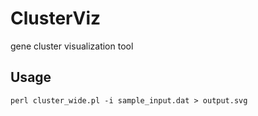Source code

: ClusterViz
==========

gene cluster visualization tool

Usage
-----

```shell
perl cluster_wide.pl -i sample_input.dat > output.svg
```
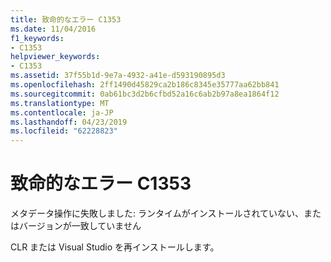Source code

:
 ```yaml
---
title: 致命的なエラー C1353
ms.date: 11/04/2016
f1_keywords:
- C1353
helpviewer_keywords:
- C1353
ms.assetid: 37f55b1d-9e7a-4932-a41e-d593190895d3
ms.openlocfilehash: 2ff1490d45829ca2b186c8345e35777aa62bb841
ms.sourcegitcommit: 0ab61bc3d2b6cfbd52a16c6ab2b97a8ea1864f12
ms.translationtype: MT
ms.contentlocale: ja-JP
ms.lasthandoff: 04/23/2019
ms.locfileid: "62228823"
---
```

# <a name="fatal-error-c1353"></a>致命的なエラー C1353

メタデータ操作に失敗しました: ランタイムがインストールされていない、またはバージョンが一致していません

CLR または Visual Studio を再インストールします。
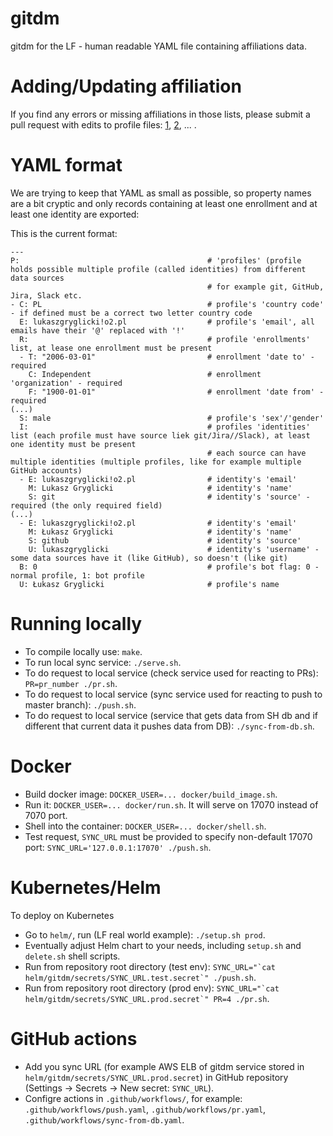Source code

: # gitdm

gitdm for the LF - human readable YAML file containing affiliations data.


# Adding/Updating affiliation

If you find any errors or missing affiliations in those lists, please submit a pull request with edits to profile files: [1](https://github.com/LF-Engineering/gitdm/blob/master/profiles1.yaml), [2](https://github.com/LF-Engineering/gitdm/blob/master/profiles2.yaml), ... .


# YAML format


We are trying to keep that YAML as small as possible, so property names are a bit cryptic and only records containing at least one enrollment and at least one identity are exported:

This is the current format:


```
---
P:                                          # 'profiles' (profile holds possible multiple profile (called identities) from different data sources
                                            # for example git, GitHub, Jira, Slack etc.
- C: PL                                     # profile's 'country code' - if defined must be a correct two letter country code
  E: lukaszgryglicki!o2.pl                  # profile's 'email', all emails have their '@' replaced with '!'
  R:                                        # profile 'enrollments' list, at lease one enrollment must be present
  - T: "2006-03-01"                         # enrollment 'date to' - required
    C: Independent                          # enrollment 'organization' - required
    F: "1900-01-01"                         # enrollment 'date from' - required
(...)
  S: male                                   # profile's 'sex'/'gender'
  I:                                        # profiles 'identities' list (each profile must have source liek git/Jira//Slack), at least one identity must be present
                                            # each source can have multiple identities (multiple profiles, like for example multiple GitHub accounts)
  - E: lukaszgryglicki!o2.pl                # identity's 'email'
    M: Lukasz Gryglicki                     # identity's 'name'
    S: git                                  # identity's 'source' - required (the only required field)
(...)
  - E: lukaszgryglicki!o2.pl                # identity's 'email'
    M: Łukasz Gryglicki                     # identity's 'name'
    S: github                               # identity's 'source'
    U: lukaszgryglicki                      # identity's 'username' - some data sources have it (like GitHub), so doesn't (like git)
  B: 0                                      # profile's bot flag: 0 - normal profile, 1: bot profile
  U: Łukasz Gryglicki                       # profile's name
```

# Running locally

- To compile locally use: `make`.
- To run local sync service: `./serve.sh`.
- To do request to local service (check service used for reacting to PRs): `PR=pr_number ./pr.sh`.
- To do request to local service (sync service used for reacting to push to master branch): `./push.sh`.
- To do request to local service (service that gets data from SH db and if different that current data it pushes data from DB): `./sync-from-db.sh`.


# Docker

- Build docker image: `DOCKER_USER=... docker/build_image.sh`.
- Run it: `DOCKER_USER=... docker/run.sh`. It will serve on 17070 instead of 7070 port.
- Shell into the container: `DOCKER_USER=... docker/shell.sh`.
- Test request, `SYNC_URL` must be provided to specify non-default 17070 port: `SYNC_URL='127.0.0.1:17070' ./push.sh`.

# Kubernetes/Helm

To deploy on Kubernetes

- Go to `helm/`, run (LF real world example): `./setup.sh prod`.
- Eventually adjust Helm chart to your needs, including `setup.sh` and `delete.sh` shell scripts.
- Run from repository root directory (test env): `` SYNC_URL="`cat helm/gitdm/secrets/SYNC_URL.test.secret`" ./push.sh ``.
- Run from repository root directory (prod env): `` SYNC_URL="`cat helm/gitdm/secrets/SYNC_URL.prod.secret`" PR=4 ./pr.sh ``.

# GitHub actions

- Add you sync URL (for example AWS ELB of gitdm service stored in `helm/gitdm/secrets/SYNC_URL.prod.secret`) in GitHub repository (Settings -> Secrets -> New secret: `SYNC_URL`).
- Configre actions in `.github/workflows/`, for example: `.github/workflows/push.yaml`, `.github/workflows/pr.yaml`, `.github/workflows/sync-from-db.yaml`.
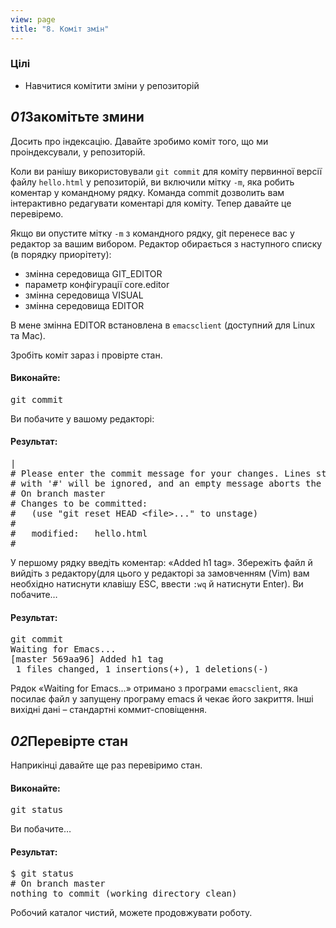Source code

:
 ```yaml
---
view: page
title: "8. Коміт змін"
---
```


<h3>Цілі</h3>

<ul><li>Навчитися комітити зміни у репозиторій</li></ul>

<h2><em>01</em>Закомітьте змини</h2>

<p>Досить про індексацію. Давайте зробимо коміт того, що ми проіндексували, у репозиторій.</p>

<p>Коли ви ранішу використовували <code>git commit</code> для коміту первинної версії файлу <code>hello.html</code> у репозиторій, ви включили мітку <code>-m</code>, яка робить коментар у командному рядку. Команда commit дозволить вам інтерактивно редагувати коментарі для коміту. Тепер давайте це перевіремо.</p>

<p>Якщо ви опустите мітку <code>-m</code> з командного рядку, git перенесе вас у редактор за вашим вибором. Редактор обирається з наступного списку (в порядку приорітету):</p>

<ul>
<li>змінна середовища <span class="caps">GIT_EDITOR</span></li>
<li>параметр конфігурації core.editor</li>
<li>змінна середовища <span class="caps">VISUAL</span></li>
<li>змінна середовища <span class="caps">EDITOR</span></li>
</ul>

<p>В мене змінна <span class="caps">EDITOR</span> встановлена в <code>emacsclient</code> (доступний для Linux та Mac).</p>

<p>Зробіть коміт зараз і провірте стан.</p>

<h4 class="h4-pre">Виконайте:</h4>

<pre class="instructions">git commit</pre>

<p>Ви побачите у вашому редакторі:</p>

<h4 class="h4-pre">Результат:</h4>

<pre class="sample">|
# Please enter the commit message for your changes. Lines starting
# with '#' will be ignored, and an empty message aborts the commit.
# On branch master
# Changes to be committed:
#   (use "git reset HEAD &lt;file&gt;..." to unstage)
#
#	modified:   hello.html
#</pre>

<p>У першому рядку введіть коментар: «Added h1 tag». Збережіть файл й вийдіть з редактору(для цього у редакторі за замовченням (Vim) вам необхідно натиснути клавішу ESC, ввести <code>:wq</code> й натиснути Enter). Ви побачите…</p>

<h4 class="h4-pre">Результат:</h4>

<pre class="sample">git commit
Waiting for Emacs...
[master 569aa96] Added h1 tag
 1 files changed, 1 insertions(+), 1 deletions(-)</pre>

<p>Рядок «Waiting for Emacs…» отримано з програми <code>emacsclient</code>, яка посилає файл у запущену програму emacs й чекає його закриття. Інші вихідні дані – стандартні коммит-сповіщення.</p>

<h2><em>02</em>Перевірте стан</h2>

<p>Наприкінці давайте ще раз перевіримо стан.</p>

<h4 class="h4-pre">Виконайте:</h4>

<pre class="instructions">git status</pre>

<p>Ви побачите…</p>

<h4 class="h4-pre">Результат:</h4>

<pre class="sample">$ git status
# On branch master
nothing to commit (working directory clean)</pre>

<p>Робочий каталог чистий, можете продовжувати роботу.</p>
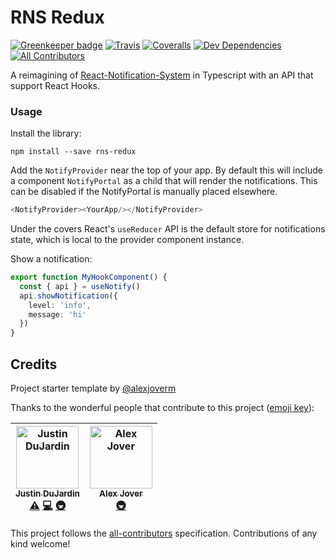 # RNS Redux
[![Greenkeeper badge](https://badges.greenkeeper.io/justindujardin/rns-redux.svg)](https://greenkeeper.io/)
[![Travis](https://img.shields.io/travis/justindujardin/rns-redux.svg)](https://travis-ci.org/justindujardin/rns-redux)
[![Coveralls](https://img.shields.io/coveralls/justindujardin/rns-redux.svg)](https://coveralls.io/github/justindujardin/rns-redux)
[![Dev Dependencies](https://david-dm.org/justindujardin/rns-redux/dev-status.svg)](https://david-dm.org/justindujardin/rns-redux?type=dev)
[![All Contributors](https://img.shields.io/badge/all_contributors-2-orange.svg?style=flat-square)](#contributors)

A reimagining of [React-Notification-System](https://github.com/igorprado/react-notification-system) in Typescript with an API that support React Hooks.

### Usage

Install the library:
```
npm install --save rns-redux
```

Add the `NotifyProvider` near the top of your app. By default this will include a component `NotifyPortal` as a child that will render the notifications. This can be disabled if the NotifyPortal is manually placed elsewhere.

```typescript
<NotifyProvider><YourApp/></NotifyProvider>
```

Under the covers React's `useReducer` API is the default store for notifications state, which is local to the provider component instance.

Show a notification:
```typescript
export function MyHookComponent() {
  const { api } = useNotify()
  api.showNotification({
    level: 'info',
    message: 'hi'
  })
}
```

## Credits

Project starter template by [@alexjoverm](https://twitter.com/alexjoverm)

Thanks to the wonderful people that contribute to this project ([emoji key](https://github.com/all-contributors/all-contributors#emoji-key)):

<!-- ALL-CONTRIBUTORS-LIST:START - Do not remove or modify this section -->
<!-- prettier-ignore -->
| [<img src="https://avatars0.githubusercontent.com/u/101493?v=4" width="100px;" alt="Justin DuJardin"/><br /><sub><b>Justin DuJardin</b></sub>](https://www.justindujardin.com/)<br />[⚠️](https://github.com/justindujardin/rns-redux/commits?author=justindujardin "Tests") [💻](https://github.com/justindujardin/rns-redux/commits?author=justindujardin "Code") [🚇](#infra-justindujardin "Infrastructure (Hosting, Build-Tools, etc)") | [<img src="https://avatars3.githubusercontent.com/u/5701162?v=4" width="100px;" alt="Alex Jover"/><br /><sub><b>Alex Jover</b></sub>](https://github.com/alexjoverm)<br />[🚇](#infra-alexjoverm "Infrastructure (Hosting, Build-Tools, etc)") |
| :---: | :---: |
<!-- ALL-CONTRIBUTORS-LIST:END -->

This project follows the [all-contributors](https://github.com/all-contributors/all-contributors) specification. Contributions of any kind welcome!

_ _ _ _ _ _ _

- [WHAT TO PRODUCE]: Search the data above for the string "Added" and return every line that has it.

- [EXPECTED ANSWER]:
<p>У першому рядку введіть коментар: «Added h1 tag». Збережіть файл й вийдіть з редактору(для цього у редакторі за замовченням (Vim) вам необхідно натиснути клавішу ESC, ввести <code>:wq</code> й натиснути Enter). Ви побачите…</p>
[master 569aa96] Added h1 tag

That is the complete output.